Segment Start: Material to process
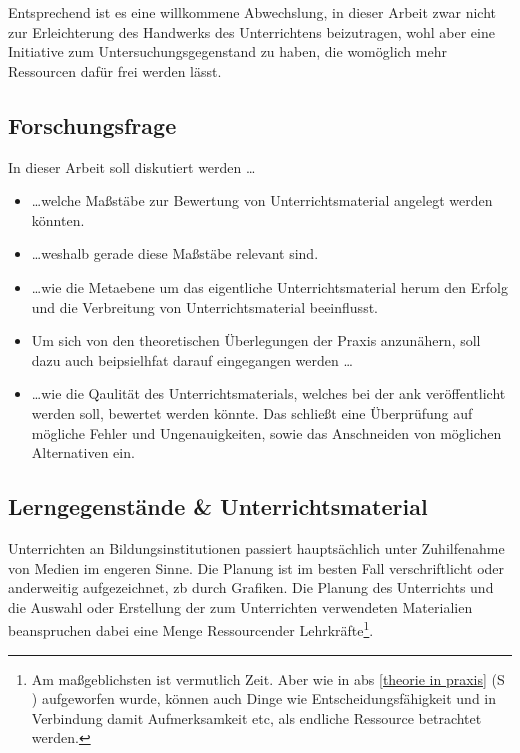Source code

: 

Entsprechend ist es eine willkommene Abwechslung, in dieser Arbeit zwar nicht zur Erleichterung des Handwerks des Unterrichtens beizutragen, wohl aber eine Initiative zum Untersuchungsgegenstand zu haben, die womöglich mehr Ressourcen dafür frei werden lässt. 



\subsection{Forschungsfrage}
In dieser Arbeit soll diskutiert werden \dots %
\begin{itemize}
    \item \dots welche Maßstäbe zur Bewertung von Unterrichtsmaterial angelegt werden könnten. 
    \item \dots weshalb gerade diese Maßstäbe relevant sind. 
    \item \dots wie die Metaebene um das eigentliche Unterrichtsmaterial herum den Erfolg und die Verbreitung von Unterrichtsmaterial beeinflusst.
    \item[] Um sich von den theoretischen Überlegungen der Praxis anzunähern, soll dazu auch beipsielhfat darauf eingegangen werden \dots
    \item \dots wie die Qaulität des Unterrichtsmaterials, welches bei der \acrlong{ank} veröffentlicht werden soll, bewertet werden könnte. Das schließt eine Überprüfung auf mögliche Fehler und Ungenauigkeiten, sowie das Anschneiden von möglichen Alternativen ein. 
\end{itemize}




\subsection{Lerngegenstände \& Unterrichtsmaterial}
Unterrichten an Bildungsinstitutionen passiert hauptsächlich unter Zuhilfenahme von Medien im engeren Sinne. Die Planung ist im besten Fall verschriftlicht oder anderweitig aufgezeichnet, \gls{zb} durch Grafiken. Die Planung des Unterrichts und die Auswahl oder Erstellung der zum Unterrichten verwendeten Materialien beanspruchen dabei eine Menge Ressourcender Lehrkräfte\footnote{
    Am maßgeblichsten ist vermutlich Zeit. Aber wie in \gls{abs} \ref{theorie in praxis} (\gls{S} \pageref{theorie in praxis}) aufgeworfen wurde, können auch Dinge wie Entscheidungsfähigkeit und in Verbindung damit Aufmerksamkeit \gls{etc}, als endliche Ressource betrachtet werden. 
}. %

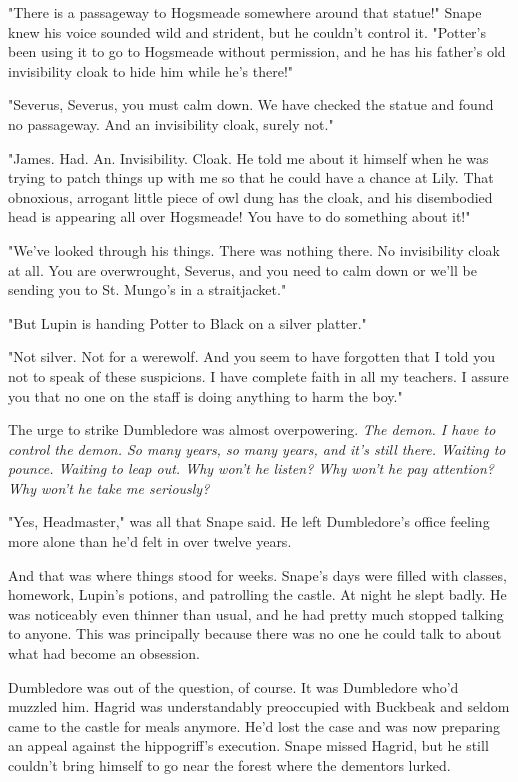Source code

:\documentclass[a4paper,11pt]{article}
\begin{document}
"There is a passageway to Hogsmeade somewhere around that statue!" Snape knew his voice sounded wild and strident, but he couldn't control it. "Potter's been using it to go to Hogsmeade without permission, and he has his father's old invisibility cloak to hide him while he's there!"

"Severus, Severus, you must calm down. We have checked the statue and found no passageway. And an invisibility cloak, surely not."

"James. Had. An. Invisibility. Cloak. He told me about it himself when he was trying to patch things up with me so that he could have a chance at Lily. That obnoxious, arrogant little piece of owl dung has the cloak, and his disembodied head is appearing all over Hogsmeade! You have to do something about it!"

"We've looked through his things. There was nothing there. No invisibility cloak at all. You are overwrought, Severus, and you need to calm down or we'll be sending you to St. Mungo's in a straitjacket."

"But Lupin is handing Potter to Black on a silver platter."

"Not silver. Not for a werewolf. And you seem to have forgotten that I told you not to speak of these suspicions. I have complete faith in all my teachers. I assure you that no one on the staff is doing anything to harm the boy."

The urge to strike Dumbledore was almost overpowering. \emph{The demon. I have to control the demon. So many years, so many years, and it's still there. Waiting to pounce. Waiting to leap out. Why won't he listen? Why won't he pay attention? Why won't he take me seriously?}

"Yes, Headmaster," was all that Snape said. He left Dumbledore's office feeling more alone than he'd felt in over twelve years.

And that was where things stood for weeks. Snape's days were filled with classes, homework, Lupin's potions, and patrolling the castle. At night he slept badly. He was noticeably even thinner than usual, and he had pretty much stopped talking to anyone. This was principally because there was no one he could talk to about what had become an obsession.

Dumbledore was out of the question, of course. It was Dumbledore who'd muzzled him. Hagrid was understandably preoccupied with Buckbeak and seldom came to the castle for meals anymore. He'd lost the case and was now preparing an appeal against the hippogriff's execution. Snape missed Hagrid, but he still couldn't bring himself to go near the forest where the dementors lurked.
\end{document}

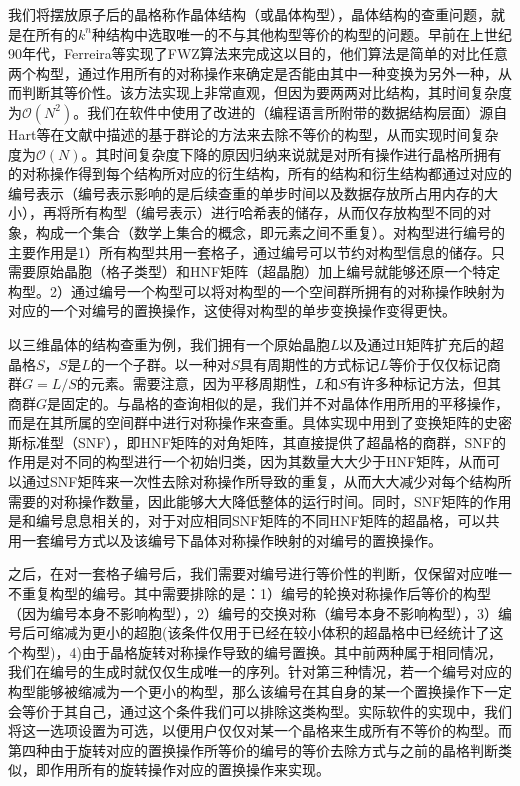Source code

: 我们将摆放原子后的晶格称作晶体结构（或晶体构型），晶体结构的查重问题，就是在所有的$k^n$种结构中选取唯一的不与其他构型等价的构型的问题。早前在上世纪90年代，Ferreira等\cite{ferreira1991stability}实现了FWZ算法来完成这以目的，他们算法是简单的对比任意两个构型，通过作用所有的对称操作来确定是否能由其中一种变换为另外一种，从而判断其等价性。该方法实现上非常直观，但因为要两两对比结构，其时间复杂度为$\mathcal{O}(N^2)$。我们在软件中使用了改进的（编程语言所附带的数据结构层面）源自Hart等在文献\cite{hart2008algorithm}中描述的基于群论的方法来去除不等价的构型，从而实现时间复杂度为$\mathcal{O}(N)$。其时间复杂度下降的原因归纳来说就是对所有操作进行晶格所拥有的对称操作得到每个结构所对应的衍生结构，所有的结构和衍生结构都通过对应的编号表示（编号表示影响的是后续查重的单步时间以及数据存放所占用内存的大小），再将所有构型（编号表示）进行哈希表的储存，从而仅存放构型不同的对象，构成一个集合（数学上集合的概念，即元素之间不重复）。对构型进行编号的主要作用是1）所有构型共用一套格子，通过编号可以节约对构型信息的储存。只需要原始晶胞（格子类型）和HNF矩阵（超晶胞）加上编号就能够还原一个特定构型。2）通过编号一个构型可以将对构型的一个空间群所拥有的对称操作映射为对应的一个对编号的置换操作，这使得对构型的单步变换操作变得更快。

以三维晶体的结构查重为例，我们拥有一个原始晶胞$L$以及通过H矩阵扩充后的超晶格$S$，$S$是$L$的一个子群。以一种对$S$具有周期性的方式标记$L$等价于仅仅标记商群$G=L/S$的元素。需要注意，因为平移周期性，$L$和$S$有许多种标记方法，但其商群$G$是固定的。与晶格的查询相似的是，我们并不对晶体作用所用的平移操作，而是在其所属的空间群中进行对称操作来查重。具体实现中用到了变换矩阵的史密斯标准型（SNF），即HNF矩阵的对角矩阵，其直接提供了超晶格的商群，SNF的作用是对不同的构型进行一个初始归类，因为其数量大大少于HNF矩阵，从而可以通过SNF矩阵来一次性去除对称操作所导致的重复，从而大大减少对每个结构所需要的对称操作数量，因此能够大大降低整体的运行时间。同时，SNF矩阵的作用是和编号息息相关的，对于对应相同SNF矩阵的不同HNF矩阵的超晶格，可以共用一套编号方式以及该编号下晶体对称操作映射的对编号的置换操作。

之后，在对一套格子编号后，我们需要对编号进行等价性的判断，仅保留对应唯一不重复构型的编号。其中需要排除的是：1）编号的轮换对称操作后等价的构型（因为编号本身不影响构型），2）编号的交换对称（编号本身不影响构型），3）编号后可缩减为更小的超胞(该条件仅用于已经在较小体积的超晶格中已经统计了这个构型)，4)由于晶格旋转对称操作导致的编号置换。其中前两种属于相同情况，我们在编号的生成时就仅仅生成唯一的序列。针对第三种情况，若一个编号对应的构型能够被缩减为一个更小的构型，那么该编号在其自身的某一个置换操作下一定会等价于其自己，通过这个条件我们可以排除这类构型。实际软件的实现中，我们将这一选项设置为可选，以便用户仅仅对某一个晶格来生成所有不等价的构型。而第四种由于旋转对应的置换操作所等价的编号的等价去除方式与之前的晶格判断类似，即作用所有的旋转操作对应的置换操作来实现。

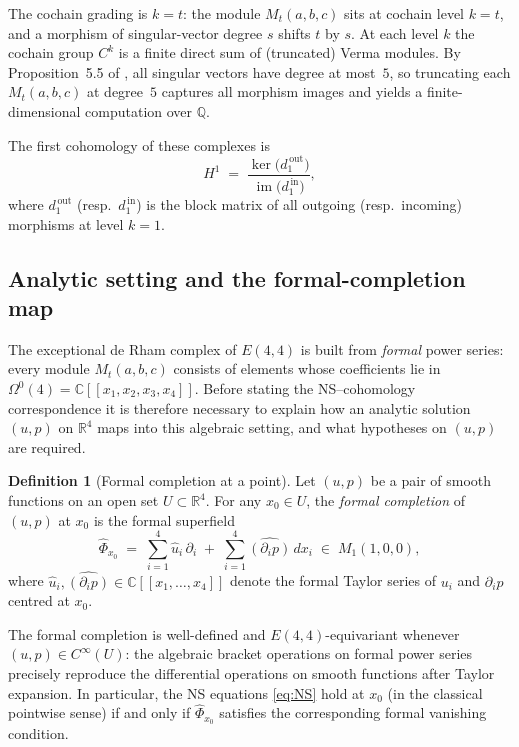 \documentclass[reqno,10pt]{amsart}
\theoremstyle{definition}
\newtheorem{defin}[subsubsection]{Definition}
\begin{document}
The cochain grading is $k = t$: the module $M_t(a,b,c)$ sits at cochain level $k=t$,
and a morphism of singular-vector degree $s$ shifts $t$ by $s$.  At each level
$k$ the cochain group $C^k$ is a finite direct sum of (truncated) Verma modules.
By Proposition~5.5 of \cite{CCK2026}, all singular vectors have degree at most~$5$,
so truncating each $M_t(a,b,c)$ at degree~$5$ captures all morphism images and
yields a finite-dimensional computation over $\mathbb{Q}$.

The first cohomology of these complexes is
\[
  H^1 \;=\; \frac{\ker\bigl(d^{\,\text{out}}_1\bigr)}{\operatorname{im}\bigl(d^{\,\text{in}}_1\bigr)},
\]
where $d^{\,\text{out}}_1$ (resp.\ $d^{\,\text{in}}_1$) is the block matrix of all outgoing
(resp.\ incoming) morphisms at level $k=1$.

\subsection{Analytic setting and the formal-completion map}
\label{subsec:analytic}

The exceptional de Rham complex of $E(4,4)$ is built from \emph{formal}
power series: every module $M_t(a,b,c)$ consists of elements whose
coefficients lie in $\Omega^0(4) = \mathbb{C}[[x_1,x_2,x_3,x_4]]$.
Before stating the NS--cohomology correspondence it is therefore necessary
to explain how an analytic solution $(u,p)$ on $\mathbb{R}^4$ maps into
this algebraic setting, and what hypotheses on $(u,p)$ are required.

\begin{defin}[Formal completion at a point]\label{def:formal-completion}
Let $(u,p)$ be a pair of smooth functions on an open set
$U\subset\mathbb{R}^4$.  For any $x_0\in U$, the \emph{formal completion}
of $(u,p)$ at $x_0$ is the formal superfield
\[
  \widehat{\Phi}_{x_0}
  \;=\;
  \sum_{i=1}^4 \hat{u}_i\,\partial_i
  \;+\;
  \sum_{i=1}^4 \widehat{(\partial_i p)}\,dx_i
  \;\in\; M_1(1,0,0),
\]
where $\hat{u}_i, \widehat{(\partial_i p)}\in\mathbb{C}[[x_1,\ldots,x_4]]$
denote the formal Taylor series of $u_i$ and $\partial_i p$ centred at $x_0$.
\end{defin}

The formal completion is well-defined and $E(4,4)$-equivariant whenever
$(u,p)\in C^\infty(U)$: the algebraic bracket operations on formal power
series precisely reproduce the differential operations on smooth functions
after Taylor expansion.  In particular, the NS equations
\eqref{eq:NS} hold at $x_0$ (in the classical pointwise sense) if and
only if $\widehat{\Phi}_{x_0}$ satisfies the corresponding formal
vanishing condition.
\end{document}
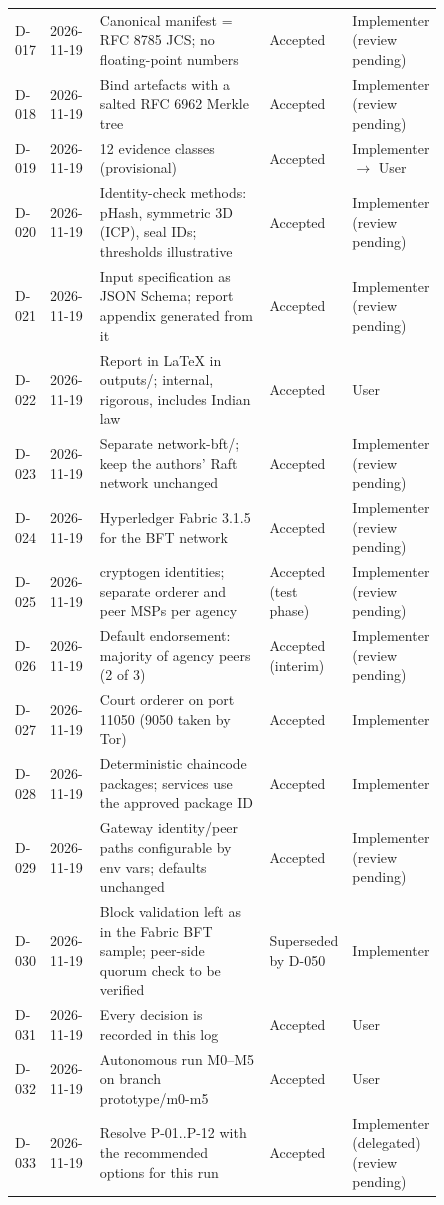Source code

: \begin{longtable}{@{}lp{0.12\linewidth}p{0.47\linewidth}p{0.13\linewidth}p{0.13\linewidth}@{}}
D-017 & 2026-11-19 & Canonical manifest = RFC 8785 JCS; no floating-point numbers & Accepted & Implementer (review pending)\\
D-018 & 2026-11-19 & Bind artefacts with a salted RFC 6962 Merkle tree & Accepted & Implementer (review pending)\\
D-019 & 2026-11-19 & 12 evidence classes (provisional) & Accepted & Implementer $\rightarrow$ User\\
D-020 & 2026-11-19 & Identity-check methods: pHash, symmetric 3D (ICP), seal IDs; thresholds illustrative & Accepted & Implementer (review pending)\\
D-021 & 2026-11-19 & Input specification as JSON Schema; report appendix generated from it & Accepted & Implementer (review pending)\\
D-022 & 2026-11-19 & Report in LaTeX in outputs/; internal, rigorous, includes Indian law & Accepted & User\\
D-023 & 2026-11-19 & Separate network-bft/; keep the authors' Raft network unchanged & Accepted & Implementer (review pending)\\
D-024 & 2026-11-19 & Hyperledger Fabric 3.1.5 for the BFT network & Accepted & Implementer (review pending)\\
D-025 & 2026-11-19 & cryptogen identities; separate orderer and peer MSPs per agency & Accepted (test phase) & Implementer (review pending)\\
D-026 & 2026-11-19 & Default endorsement: majority of agency peers (2 of 3) & Accepted (interim) & Implementer (review pending)\\
D-027 & 2026-11-19 & Court orderer on port 11050 (9050 taken by Tor) & Accepted & Implementer\\
D-028 & 2026-11-19 & Deterministic chaincode packages; services use the approved package ID & Accepted & Implementer\\
D-029 & 2026-11-19 & Gateway identity/peer paths configurable by env vars; defaults unchanged & Accepted & Implementer (review pending)\\
D-030 & 2026-11-19 & Block validation left as in the Fabric BFT sample; peer-side quorum check to be verified & Superseded by D-050 & Implementer\\
D-031 & 2026-11-19 & Every decision is recorded in this log & Accepted & User\\
D-032 & 2026-11-19 & Autonomous run M0–M5 on branch prototype/m0-m5 & Accepted & User\\
D-033 & 2026-11-19 & Resolve P-01..P-12 with the recommended options for this run & Accepted & Implementer (delegated) (review pending)\\

\end{longtable}
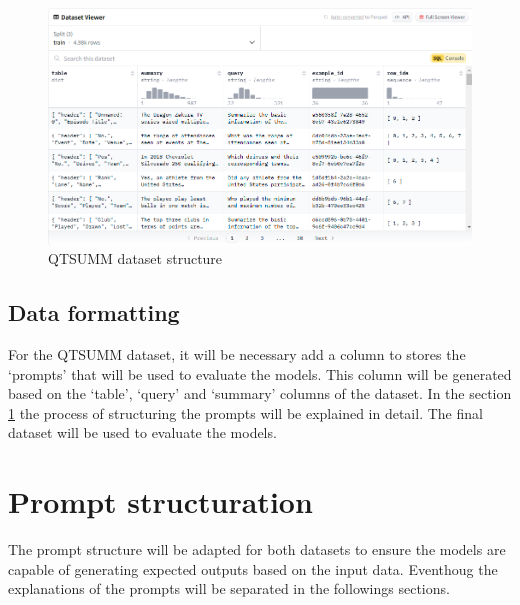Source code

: \begin{figure}[H]
    \centering
    \includegraphics[width=12cm]{images/qsumm_structure.png} 
    \caption{QTSUMM dataset structure \cite{zhao2023qtsummqueryfocusedsummarizationtabular}}
    \label{fig:qsumm-structure}
\end{figure}

\subsection{Data formatting}
For the QTSUMM dataset, it will be necessary add a column to stores the `prompts' that will be used to evaluate the models. This column will be generated based on the `table', `query' and `summary' columns of the dataset. In the section \ref{subsubsec:prompt-structuration} the process of structuring the prompts will be explained in detail. The final dataset will be used to evaluate the models. 

\section{Prompt structuration}\label{subsubsec:prompt-structuration}
The prompt structure will be adapted for both datasets to ensure the models are capable of generating expected outputs based on the input data. Eventhoug the explanations of the prompts will be separated in the followings sections.

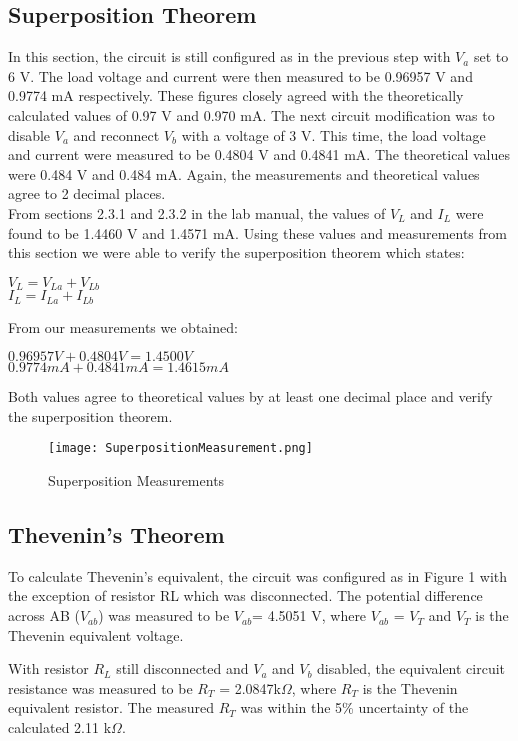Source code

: \documentclass[12pt]{article}
\begin{document}
\subsection{Superposition Theorem}
In this section, the circuit is still configured as in the previous step with $V_{a}$ set to 6 V. The load voltage and current were then measured to be 0.96957 V and 0.9774 mA respectively. These figures closely agreed with the theoretically calculated values of 0.97 V and 0.970 mA. The next circuit modification was to disable $V_{a}$ and reconnect $V_{b}$ with a voltage of 3 V. This time, the load voltage and current were measured to be 0.4804 V and 0.4841 mA. The theoretical values were 0.484 V and 0.484 mA. Again, the measurements and theoretical values agree to 2 decimal places.\\
From sections 2.3.1 and 2.3.2 in the lab manual, the values of $V_{L}$ and $I_{L}$ were found to be 1.4460 V and 1.4571 mA. Using these values and measurements from this section we were able to verify the superposition theorem which states:
\begin{center}
	$V_{L} = V_{La}+V_{Lb}$\\
	$I_{L} = I_{La}+I_{Lb}$
\end{center}
From our measurements we obtained:
\begin{center}
$0.96957 V + 0.4804 V = 1.4500 V$\\
$0.9774 mA + 0.4841 mA = 1.4615 mA$	
\end{center}
Both values agree to theoretical values by at least one decimal place and verify the superposition theorem.
\begin{figure}[htbp]
	\centering
	\texttt{[image: SuperpositionMeasurement.png]}
	\caption{Superposition Measurements}
	\label{fig.superMeasure}
\end{figure}
\pagebreak
\subsection{Thevenin's Theorem}
To calculate Thevenin’s equivalent, the circuit was configured as in Figure 1 with the exception of resistor RL which was disconnected. The potential difference across AB ($V_{ab}$) was measured to be $V_{ab}$= 4.5051 V, where $V_{ab}$ = $V_{T}$ and $V_{T}$ is the Thevenin equivalent voltage.

With resistor $R_{L}$ still disconnected and $V_{a}$ and $V_{b}$ disabled, the equivalent circuit resistance was measured to be $R_{T}$ = 2.0847k$\Omega$, where $R_{T}$ is the Thevenin equivalent resistor. The measured $R_{T}$ was within the 5\% uncertainty of the calculated 2.11 k$\Omega$.
\end{document}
Segment End: Material to process
- What is required
Pictures stay out. Print the lines of the records above exactly, from the first through the one with "Unterrichten an Bildungsinstitutionen".

- Exercise result
Source code

: 

Entsprechend ist es eine willkommene Abwechslung, in dieser Arbeit zwar nicht zur Erleichterung des Handwerks des Unterrichtens beizutragen, wohl aber eine Initiative zum Untersuchungsgegenstand zu haben, die womöglich mehr Ressourcen dafür frei werden lässt. 



\subsection{Forschungsfrage}
In dieser Arbeit soll diskutiert werden \dots %
\begin{itemize}
    \item \dots welche Maßstäbe zur Bewertung von Unterrichtsmaterial angelegt werden könnten. 
    \item \dots weshalb gerade diese Maßstäbe relevant sind. 
    \item \dots wie die Metaebene um das eigentliche Unterrichtsmaterial herum den Erfolg und die Verbreitung von Unterrichtsmaterial beeinflusst.
    \item[] Um sich von den theoretischen Überlegungen der Praxis anzunähern, soll dazu auch beipsielhfat darauf eingegangen werden \dots
    \item \dots wie die Qaulität des Unterrichtsmaterials, welches bei der \acrlong{ank} veröffentlicht werden soll, bewertet werden könnte. Das schließt eine Überprüfung auf mögliche Fehler und Ungenauigkeiten, sowie das Anschneiden von möglichen Alternativen ein. 
\end{itemize}




\subsection{Lerngegenstände \& Unterrichtsmaterial}
Unterrichten an Bildungsinstitutionen passiert hauptsächlich unter Zuhilfenahme von Medien im engeren Sinne. Die Planung ist im besten Fall verschriftlicht oder anderweitig aufgezeichnet, \gls{zb} durch Grafiken. Die Planung des Unterrichts und die Auswahl oder Erstellung der zum Unterrichten verwendeten Materialien beanspruchen dabei eine Menge Ressourcender Lehrkräfte\footnote{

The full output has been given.